Hacker News new | ask | show | jobs
by majormajor 1112 days ago
When you talk about not being able to analyze these based on their code do you mean because today they're all just calling out to OpenAI or whoever?

The risks listed in the article itself mostly seem to fall under the same, non-AI-extension, core problem of "you're given them all your data." And that's a risk for non-AI-based extensions too, but if you look at the code of an AI one, it's gonna be obvious that it's shipping it off to a third party server, right? And once that happens... you can't un-close that door.

(The risks about copyright and such of content you generate by using AI tools are interesting and different, but I don't know that I'd call them security ones.)

The prompt injection one is pretty interesting, but still seems to fall under "traditional" plugin security issues: if you authorize a plugin to read everything on your screen, AND have full integration with your email, or whatever, then... that's a huge risk. The AI/injection part makes it triggerable by a third-party, which certainly raises the alarm level a lot, but also: bad idea, period, IMO.

2 comments

>When you talk about not being able to analyze these based on their code do you mean because today they're all just calling out to OpenAI or whoever?

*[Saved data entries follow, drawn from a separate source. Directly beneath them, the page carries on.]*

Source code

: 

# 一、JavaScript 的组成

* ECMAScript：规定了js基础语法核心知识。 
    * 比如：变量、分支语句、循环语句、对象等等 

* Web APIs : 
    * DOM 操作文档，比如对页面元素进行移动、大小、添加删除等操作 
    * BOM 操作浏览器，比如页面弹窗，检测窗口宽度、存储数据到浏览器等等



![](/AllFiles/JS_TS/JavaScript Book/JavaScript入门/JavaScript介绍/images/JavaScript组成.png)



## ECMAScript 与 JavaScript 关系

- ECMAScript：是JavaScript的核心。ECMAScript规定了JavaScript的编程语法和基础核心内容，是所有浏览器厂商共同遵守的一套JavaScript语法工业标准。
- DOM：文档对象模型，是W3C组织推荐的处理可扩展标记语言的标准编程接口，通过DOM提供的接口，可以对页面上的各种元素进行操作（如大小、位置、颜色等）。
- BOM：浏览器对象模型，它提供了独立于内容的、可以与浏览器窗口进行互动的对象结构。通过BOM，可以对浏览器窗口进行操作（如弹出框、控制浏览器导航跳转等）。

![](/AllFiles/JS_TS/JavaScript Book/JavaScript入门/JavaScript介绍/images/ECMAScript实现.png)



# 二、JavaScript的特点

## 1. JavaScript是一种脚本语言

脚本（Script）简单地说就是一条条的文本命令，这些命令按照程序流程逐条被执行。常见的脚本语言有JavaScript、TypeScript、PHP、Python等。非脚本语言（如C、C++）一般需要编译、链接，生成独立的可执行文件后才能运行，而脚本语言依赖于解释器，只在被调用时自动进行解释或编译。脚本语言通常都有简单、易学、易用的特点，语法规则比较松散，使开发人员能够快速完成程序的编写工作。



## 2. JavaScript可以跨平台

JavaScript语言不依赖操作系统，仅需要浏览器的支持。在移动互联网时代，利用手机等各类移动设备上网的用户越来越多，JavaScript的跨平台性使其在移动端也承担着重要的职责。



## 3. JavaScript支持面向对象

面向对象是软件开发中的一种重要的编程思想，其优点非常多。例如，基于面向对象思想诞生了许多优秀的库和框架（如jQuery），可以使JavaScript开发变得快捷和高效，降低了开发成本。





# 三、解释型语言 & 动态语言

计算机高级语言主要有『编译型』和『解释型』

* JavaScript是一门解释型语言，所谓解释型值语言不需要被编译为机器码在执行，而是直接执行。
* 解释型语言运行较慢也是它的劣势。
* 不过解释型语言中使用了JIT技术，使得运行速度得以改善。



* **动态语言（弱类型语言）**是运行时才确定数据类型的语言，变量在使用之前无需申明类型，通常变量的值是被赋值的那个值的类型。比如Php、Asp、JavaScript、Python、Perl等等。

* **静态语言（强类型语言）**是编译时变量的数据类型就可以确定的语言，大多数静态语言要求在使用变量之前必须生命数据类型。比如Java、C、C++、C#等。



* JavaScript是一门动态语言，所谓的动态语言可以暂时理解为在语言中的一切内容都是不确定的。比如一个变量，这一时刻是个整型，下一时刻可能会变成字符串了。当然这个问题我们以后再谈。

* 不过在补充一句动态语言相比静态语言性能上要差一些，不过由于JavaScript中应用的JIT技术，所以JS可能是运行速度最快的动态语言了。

I think that the issue here is that AIs are probabilistic in nature, meaning that you can't fully predict their behavior in a particular situation just by reading the code. Instead in a tipical (non AI poweered) extension, the code is a precise description of what the extension will do in every possible situation.

> When you talk about not being able to analyze these based on their code do you mean because today they're all just calling out to OpenAI or whoever?

I mean that ML models are inherently inscrutable, it is extremely hard to determine how they operate internally, so no-one can identify any definite boundaries of what it will and will not output, or why. Hence prompt engineering, Bing's Sydney alternate personality, and weird hallucinated image artifacts.

Sure, if a user is calling OpenAI, they obviously can't understand the details of how it generates text. But neither can OpenAI! And if it produces something surprising, there's no way to fix it by directly modifying the model, the only way to do it is via ML techniques in the first place.